I'm filled with joy that Zi may experience having a family life with two parents. Peace and love and stability between us is what I want for her as part of my life achievement. To achieve this so far, I've had to develop clear-eyed understanding of what unhealthy family relationships look like. I'm not an enabler, but I'm not an abandoner. I want to demand honesty, but I'd rather things be unsaid just to keep the peace. I feel great compassion and love, but also anger and disgust. I'm so done, yet without a doubt my family can always count on me. So, while balancing baby and work, I'm also trying to figure how protect my own need for self-preservation, stillness, safety. So many families are just like this. Complicated and messy, happy and hurtful, full of truth-telling and lies, wrongs and acceptance. In the mix, things that shouldn't happen do and people say nothing and the most vulnerable have to find their way on their own, in full knowledge of everyone else. We tolerate so much that shouldn't be in the name of family. And while I'm not an abandoner, I'm not a rescuer either.

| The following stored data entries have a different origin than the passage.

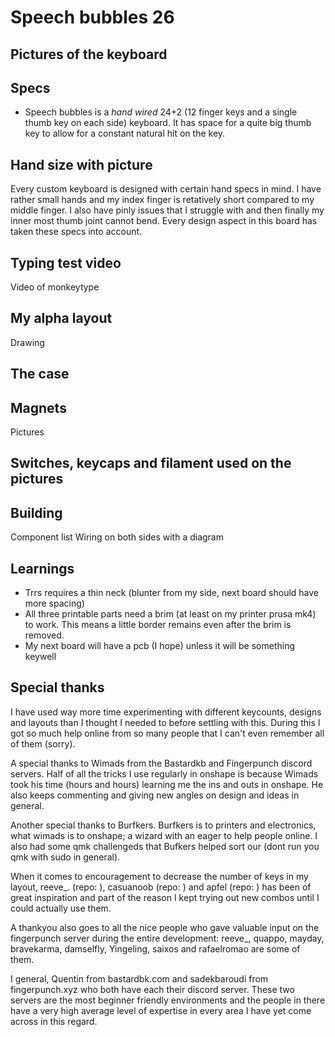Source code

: # Speech bubbles 26

## Pictures of the keyboard

## Specs
- Speech bubbles is a *hand wired* 24+2 (12 finger keys and a single thumb key on each side) keyboard. It has space for a quite big thumb key to allow for a constant natural hit on the key.

## Hand size with picture
Every custom keyboard is designed with certain hand specs in mind. I have rather small hands and my index finger is retatively short compared to my middle finger. I also have pinly issues that I struggle with and then finally my inner most thumb joint cannot bend. Every design aspect in this board has taken these specs into account.

## Typing test video
Video of monkeytype

## My alpha layout
Drawing

## The case


## Magnets
Pictures

## Switches, keycaps and filament used on the pictures

## Building
Component list
Wiring on both sides with a diagram

## Learnings
- Trrs requires a thin neck (blunter from my side, next board should have more spacing)
- All three printable parts need a brim (at least on my printer prusa mk4) to work. This means a little border remains even after the brim is removed.
- My next board will have a pcb (I hope) unless it will be something keywell

## Special thanks
I have used way more time experimenting with different keycounts, designs and layouts than I thought I needed to before settling with this. During this I got so much help online from so many people that I can't even remember all of them (sorry).  

A special thanks to Wimads from the Bastardkb and Fingerpunch discord servers. Half of all the tricks I use regularly in onshape is because Wimads took his time (hours and hours) learning me the ins and outs in onshape. He also keeps commenting and giving new angles on design and ideas in general.

Another special thanks to Burfkers. Burfkers is to printers and electronics, what wimads is to onshape; a wizard with an eager to help people online. I also had some qmk challengeds that Bufkers helped sort our (dont run you qmk with sudo in general).

When it comes to encouragement to decrease the number of keys in my layout, reeve_. (repo: ), casuanoob (repo: ) and apfel (repo: ) has been of great inspiration and part of the reason I kept trying out new combos until I could actually use them.

A thankyou also goes to all the nice people who gave valuable input on the fingerpunch server during the entire development: reeve_, quappo, mayday, bravekarma, damselfly, Yingeling, saixos and rafaelromao are some of them.

I general, Quentin from bastardbk.com and sadekbaroudi from fingerpunch.xyz who both have each their discord server. These two servers are the most beginner friendly environments and the people in there have a very high average level of expertise in every area I have yet come across in this regard.
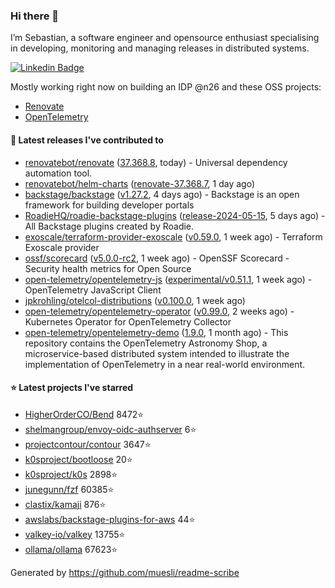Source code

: ### Hi there 👋

I’m Sebastian, a software engineer and opensource enthusiast specialising in developing, monitoring and managing releases in distributed systems.    

[![Linkedin Badge](https://img.shields.io/badge/-LinkedIn-blue?style=flat&logo=Linkedin&logoColor=white&link=https://www.linkedin.com/in/sebastian-poxhofer/)](https://www.linkedin.com/in/sebastian-poxhofer/)

Mostly working right now on building an IDP @n26 and these OSS projects:
- [Renovate](https://github.com/renovatebot/renovate)
- [OpenTelemetry](https://github.com/open-telemetry)



#### 🚀 Latest releases I've contributed to

- [renovatebot/renovate](https://github.com/renovatebot/renovate) ([37.368.8](https://github.com/renovatebot/renovate/releases/tag/37.368.8), today) - Universal dependency automation tool.
- [renovatebot/helm-charts](https://github.com/renovatebot/helm-charts) ([renovate-37.368.7](https://github.com/renovatebot/helm-charts/releases/tag/renovate-37.368.7), 1 day ago)
- [backstage/backstage](https://github.com/backstage/backstage) ([v1.27.2](https://github.com/backstage/backstage/releases/tag/v1.27.2), 4 days ago) - Backstage is an open framework for building developer portals
- [RoadieHQ/roadie-backstage-plugins](https://github.com/RoadieHQ/roadie-backstage-plugins) ([release-2024-05-15](https://github.com/RoadieHQ/roadie-backstage-plugins/releases/tag/release-2024-05-15), 5 days ago) - All Backstage plugins created by Roadie.
- [exoscale/terraform-provider-exoscale](https://github.com/exoscale/terraform-provider-exoscale) ([v0.59.0](https://github.com/exoscale/terraform-provider-exoscale/releases/tag/v0.59.0), 1 week ago) - Terraform Exoscale provider
- [ossf/scorecard](https://github.com/ossf/scorecard) ([v5.0.0-rc2](https://github.com/ossf/scorecard/releases/tag/v5.0.0-rc2), 1 week ago) - OpenSSF Scorecard - Security health metrics for Open Source
- [open-telemetry/opentelemetry-js](https://github.com/open-telemetry/opentelemetry-js) ([experimental/v0.51.1](https://github.com/open-telemetry/opentelemetry-js/releases/tag/experimental/v0.51.1), 1 week ago) - OpenTelemetry JavaScript Client
- [jpkrohling/otelcol-distributions](https://github.com/jpkrohling/otelcol-distributions) ([v0.100.0](https://github.com/jpkrohling/otelcol-distributions/releases/tag/v0.100.0), 1 week ago)
- [open-telemetry/opentelemetry-operator](https://github.com/open-telemetry/opentelemetry-operator) ([v0.99.0](https://github.com/open-telemetry/opentelemetry-operator/releases/tag/v0.99.0), 2 weeks ago) - Kubernetes Operator for OpenTelemetry Collector
- [open-telemetry/opentelemetry-demo](https://github.com/open-telemetry/opentelemetry-demo) ([1.9.0](https://github.com/open-telemetry/opentelemetry-demo/releases/tag/1.9.0), 1 month ago) - This repository contains the OpenTelemetry Astronomy Shop, a microservice-based distributed system intended to illustrate the implementation of OpenTelemetry in a near real-world environment.

#### ⭐ Latest projects I've starred

- [HigherOrderCO/Bend](https://github.com/HigherOrderCO/Bend) 8472⭐
- [shelmangroup/envoy-oidc-authserver](https://github.com/shelmangroup/envoy-oidc-authserver) 6⭐
- [projectcontour/contour](https://github.com/projectcontour/contour) 3647⭐
- [k0sproject/bootloose](https://github.com/k0sproject/bootloose) 20⭐
- [k0sproject/k0s](https://github.com/k0sproject/k0s) 2898⭐
- [junegunn/fzf](https://github.com/junegunn/fzf) 60385⭐
- [clastix/kamaji](https://github.com/clastix/kamaji) 876⭐
- [awslabs/backstage-plugins-for-aws](https://github.com/awslabs/backstage-plugins-for-aws) 44⭐
- [valkey-io/valkey](https://github.com/valkey-io/valkey) 13755⭐
- [ollama/ollama](https://github.com/ollama/ollama) 67623⭐



Generated by https://github.com/muesli/readme-scribe
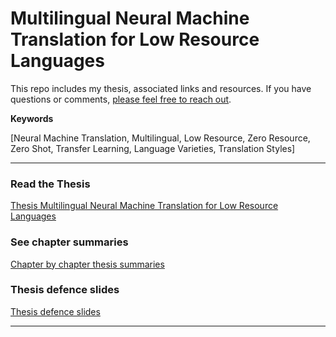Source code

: # Multilingual Neural Machine Translation for Low Resource Languages

This repo includes my thesis, associated links and resources. If you have questions or comments, [please feel free to reach out](https://github.com/surafelml). 

__Keywords__

[Neural Machine Translation, Multilingual, Low Resource, Zero Resource, Zero Shot,
Transfer Learning, Language Varieties, Translation Styles]

---

### Read the Thesis

[Thesis Multilingual Neural Machine Translation for Low Resource Languages](https://surafelml.github.io/phd-thesis/thesis/thesis-lakew.pdf)


### See chapter summaries 

[Chapter by chapter thesis summaries](https://surafelml.github.io/phd-thesis/thesis
)



### Thesis defence slides


[Thesis defence slides](https://surafelml.github.io/phd-thesis/thesis/thesis-slides-lakew.pdf)



<!--
### Citations 
-->

---
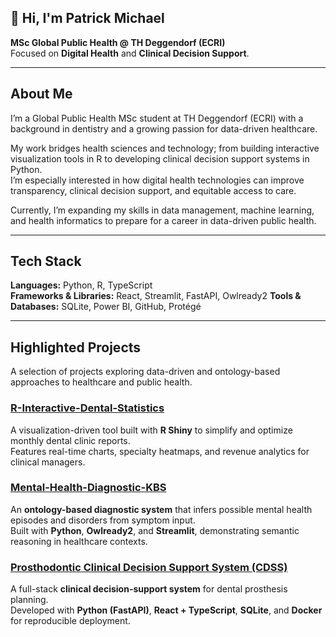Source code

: ## 👋 Hi, I'm Patrick Michael  
**MSc Global Public Health @ TH Deggendorf (ECRI)**  
Focused on **Digital Health** and **Clinical Decision Support**.

---

## About Me  

I’m a Global Public Health MSc student at TH Deggendorf (ECRI) with a background in dentistry and a growing passion for data-driven healthcare.  

My work bridges health sciences and technology; from building interactive visualization tools in R to developing clinical decision support systems in Python.  
I’m especially interested in how digital health technologies can improve transparency, clinical decision support, and equitable access to care. 

Currently, I’m expanding my skills in data management, machine learning, and health informatics to prepare for a career in data-driven public health.

---

## Tech Stack  

**Languages:** Python, R, TypeScript  
**Frameworks & Libraries:** React, Streamlit, FastAPI, Owlready2 
**Tools & Databases:** SQLite, Power BI, GitHub, Protégé 

---

##  Highlighted Projects  

A selection of projects exploring data-driven and ontology-based approaches to healthcare and public health.

### [R-Interactive-Dental-Statistics](https://github.com/Patrick-Michael/R-Interactive-Dental-Statistics)  
A visualization-driven tool built with **R Shiny** to simplify and optimize monthly dental clinic reports.  
Features real-time charts, specialty heatmaps, and revenue analytics for clinical managers.  

###  [Mental-Health-Diagnostic-KBS](https://github.com/Patrick-Michael/Mental-Health-Diagnostic-KBS)  
An **ontology-based diagnostic system** that infers possible mental health episodes and disorders from symptom input.  
Built with **Python**, **Owlready2**, and **Streamlit**, demonstrating semantic reasoning in healthcare contexts.  

###  [Prosthodontic Clinical Decision Support System (CDSS)](https://github.com/Patrick-Michael/CDSS-Prosthesis)  
A full-stack **clinical decision-support system** for dental prosthesis planning.  
Developed with **Python (FastAPI)**, **React + TypeScript**, **SQLite**, and **Docker** for reproducible deployment.





<!--
**Patrick-Michael/Patrick-Michael** is a ✨ _special_ ✨ repository because its `README.md` (this file) appears on your GitHub profile.

Here are some ideas to get you started:

- 🔭 I’m currently working on ...
- 🌱 I’m currently learning ...
- 👯 I’m looking to collaborate on ...
- 🤔 I’m looking for help with ...
- 💬 Ask me about ...
- 📫 How to reach me: ...
- 😄 Pronouns: ...
- ⚡ Fun fact: ...
-->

All I want for Ziya, Stone and me is a quiet life, together. Exactly what we have now, but forever. Still, it's not always so simple. Family can be full of chaos as much as love. How much do I take responsibility for others who won't for themselves? How much can I help? When do I say enough? Can I live with untruths and unsaids and unfixed pasts and presents and futures? What is the priority around which all these decisions should be made? I lost crucial time at work today, distracted by these thoughts.
Perhaps because of who I am or because I have something to learn from this situation or because things are unfolding as they should, or perhaps just because this is my family, I wonder, is my role simply to breathe, be grateful and give?